Aim of the exercise ▸
Filter the entries below, keeping every line that has the word "testu".

Given information ▸
'''

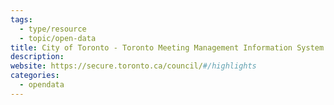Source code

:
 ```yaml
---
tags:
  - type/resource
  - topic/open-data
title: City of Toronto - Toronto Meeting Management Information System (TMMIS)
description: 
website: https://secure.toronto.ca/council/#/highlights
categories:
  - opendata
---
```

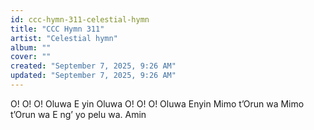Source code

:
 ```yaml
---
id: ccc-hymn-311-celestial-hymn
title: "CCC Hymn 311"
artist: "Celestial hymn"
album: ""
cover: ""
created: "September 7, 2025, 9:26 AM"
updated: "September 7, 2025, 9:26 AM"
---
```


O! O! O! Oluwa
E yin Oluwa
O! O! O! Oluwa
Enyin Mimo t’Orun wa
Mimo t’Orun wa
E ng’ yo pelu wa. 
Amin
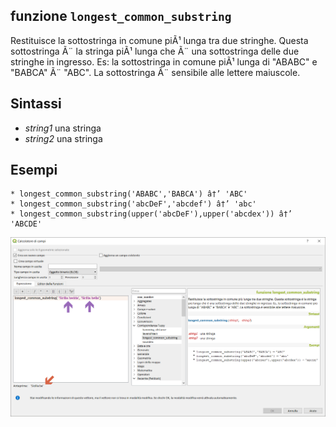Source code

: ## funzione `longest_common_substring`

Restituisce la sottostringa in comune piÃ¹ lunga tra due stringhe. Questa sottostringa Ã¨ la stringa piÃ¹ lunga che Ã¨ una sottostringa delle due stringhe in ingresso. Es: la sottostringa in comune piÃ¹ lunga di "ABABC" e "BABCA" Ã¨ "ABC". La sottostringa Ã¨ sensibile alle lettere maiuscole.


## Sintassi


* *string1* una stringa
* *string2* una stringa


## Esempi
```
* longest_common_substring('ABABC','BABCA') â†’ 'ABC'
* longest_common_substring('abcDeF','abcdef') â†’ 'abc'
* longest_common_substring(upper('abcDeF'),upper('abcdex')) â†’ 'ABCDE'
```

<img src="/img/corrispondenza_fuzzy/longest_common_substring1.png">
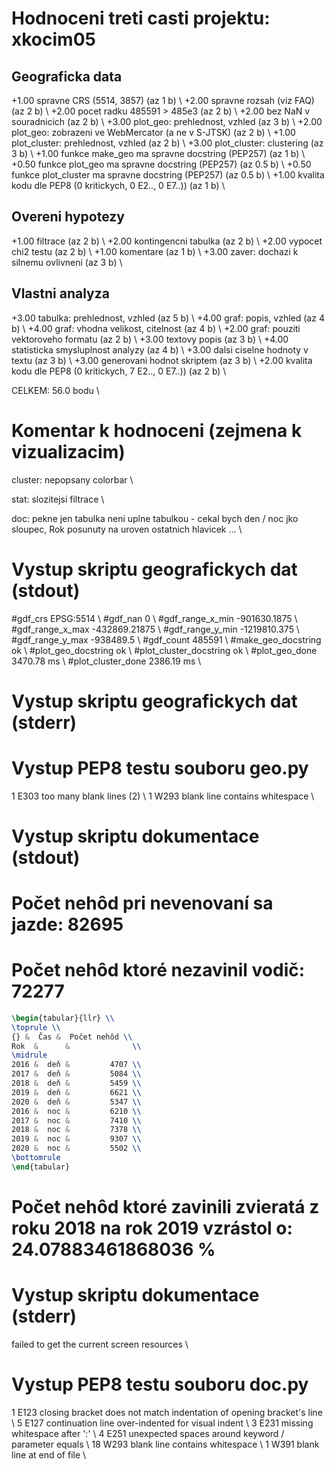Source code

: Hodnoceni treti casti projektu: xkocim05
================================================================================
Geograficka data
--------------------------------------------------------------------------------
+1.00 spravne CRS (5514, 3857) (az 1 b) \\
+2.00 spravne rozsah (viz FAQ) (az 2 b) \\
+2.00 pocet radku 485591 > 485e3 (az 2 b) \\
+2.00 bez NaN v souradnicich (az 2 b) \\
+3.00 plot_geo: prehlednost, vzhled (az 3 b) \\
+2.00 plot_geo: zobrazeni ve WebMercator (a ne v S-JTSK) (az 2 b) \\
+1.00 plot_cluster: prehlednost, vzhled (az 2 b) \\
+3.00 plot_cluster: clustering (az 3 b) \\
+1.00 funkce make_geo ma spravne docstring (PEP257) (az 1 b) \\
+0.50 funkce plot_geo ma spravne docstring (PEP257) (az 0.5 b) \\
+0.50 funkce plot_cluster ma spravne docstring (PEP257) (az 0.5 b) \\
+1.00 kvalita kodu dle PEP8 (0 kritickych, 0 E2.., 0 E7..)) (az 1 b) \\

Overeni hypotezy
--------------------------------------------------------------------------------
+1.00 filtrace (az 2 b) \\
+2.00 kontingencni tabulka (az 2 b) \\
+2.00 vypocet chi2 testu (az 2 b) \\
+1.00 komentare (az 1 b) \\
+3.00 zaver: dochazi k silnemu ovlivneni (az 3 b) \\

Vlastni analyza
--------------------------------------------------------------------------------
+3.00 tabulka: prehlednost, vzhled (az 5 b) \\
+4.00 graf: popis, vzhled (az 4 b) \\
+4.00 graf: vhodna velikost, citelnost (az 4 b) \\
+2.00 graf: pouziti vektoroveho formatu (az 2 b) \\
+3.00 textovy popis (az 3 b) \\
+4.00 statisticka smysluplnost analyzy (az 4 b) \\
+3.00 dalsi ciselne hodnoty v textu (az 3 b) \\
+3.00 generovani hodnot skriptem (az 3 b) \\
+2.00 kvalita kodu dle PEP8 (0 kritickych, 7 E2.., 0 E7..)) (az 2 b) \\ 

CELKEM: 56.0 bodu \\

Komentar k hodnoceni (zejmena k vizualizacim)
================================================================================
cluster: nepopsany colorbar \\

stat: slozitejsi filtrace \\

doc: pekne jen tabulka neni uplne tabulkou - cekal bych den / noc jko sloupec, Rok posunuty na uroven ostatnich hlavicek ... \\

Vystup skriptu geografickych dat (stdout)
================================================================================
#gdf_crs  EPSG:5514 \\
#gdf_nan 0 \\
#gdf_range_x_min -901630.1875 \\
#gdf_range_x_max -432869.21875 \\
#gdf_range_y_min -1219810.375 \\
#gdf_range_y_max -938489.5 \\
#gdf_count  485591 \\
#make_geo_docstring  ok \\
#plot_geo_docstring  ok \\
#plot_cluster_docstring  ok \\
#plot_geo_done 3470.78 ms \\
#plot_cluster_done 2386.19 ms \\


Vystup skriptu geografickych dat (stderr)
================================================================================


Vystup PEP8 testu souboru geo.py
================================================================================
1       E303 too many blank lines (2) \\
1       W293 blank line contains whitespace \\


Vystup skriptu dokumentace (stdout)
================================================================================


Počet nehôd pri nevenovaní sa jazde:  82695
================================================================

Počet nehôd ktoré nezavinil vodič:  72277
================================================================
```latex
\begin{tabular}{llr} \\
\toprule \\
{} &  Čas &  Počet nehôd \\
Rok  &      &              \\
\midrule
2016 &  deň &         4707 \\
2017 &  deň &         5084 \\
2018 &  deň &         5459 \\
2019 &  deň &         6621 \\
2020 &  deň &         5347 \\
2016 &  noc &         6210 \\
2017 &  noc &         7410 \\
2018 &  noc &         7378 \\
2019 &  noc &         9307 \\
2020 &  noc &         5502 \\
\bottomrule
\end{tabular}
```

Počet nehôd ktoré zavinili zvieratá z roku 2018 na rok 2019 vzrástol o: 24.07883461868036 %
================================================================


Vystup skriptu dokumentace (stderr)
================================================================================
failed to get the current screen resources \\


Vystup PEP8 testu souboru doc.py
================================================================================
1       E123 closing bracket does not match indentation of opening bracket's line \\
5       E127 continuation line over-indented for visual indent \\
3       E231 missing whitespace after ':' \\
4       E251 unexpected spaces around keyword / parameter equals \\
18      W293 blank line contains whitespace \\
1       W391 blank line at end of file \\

'''
'''

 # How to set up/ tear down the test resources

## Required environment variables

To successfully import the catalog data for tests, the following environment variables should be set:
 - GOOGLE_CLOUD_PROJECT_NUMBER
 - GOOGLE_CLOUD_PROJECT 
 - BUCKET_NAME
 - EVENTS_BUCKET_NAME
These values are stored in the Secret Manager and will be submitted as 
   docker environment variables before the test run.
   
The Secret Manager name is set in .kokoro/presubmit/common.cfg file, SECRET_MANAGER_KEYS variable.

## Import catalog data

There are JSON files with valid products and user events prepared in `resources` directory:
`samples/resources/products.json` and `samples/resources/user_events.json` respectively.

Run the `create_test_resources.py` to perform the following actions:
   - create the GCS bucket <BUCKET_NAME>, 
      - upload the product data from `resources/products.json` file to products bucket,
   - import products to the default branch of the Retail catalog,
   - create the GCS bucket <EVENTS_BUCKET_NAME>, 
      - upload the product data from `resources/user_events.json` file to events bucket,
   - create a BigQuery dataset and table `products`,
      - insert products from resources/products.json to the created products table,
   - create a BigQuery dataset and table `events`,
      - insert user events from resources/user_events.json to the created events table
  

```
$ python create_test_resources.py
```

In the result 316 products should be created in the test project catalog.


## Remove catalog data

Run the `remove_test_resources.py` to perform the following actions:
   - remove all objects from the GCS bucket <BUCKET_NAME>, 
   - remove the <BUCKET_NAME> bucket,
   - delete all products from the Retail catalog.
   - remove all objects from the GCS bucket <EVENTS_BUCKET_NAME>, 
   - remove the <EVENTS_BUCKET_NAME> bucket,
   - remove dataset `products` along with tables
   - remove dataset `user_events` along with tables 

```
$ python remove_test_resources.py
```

'''

Your response ▸
+2.00 vypocet chi2 testu (az 2 b) \\
Vystup PEP8 testu souboru geo.py
Vystup PEP8 testu souboru doc.py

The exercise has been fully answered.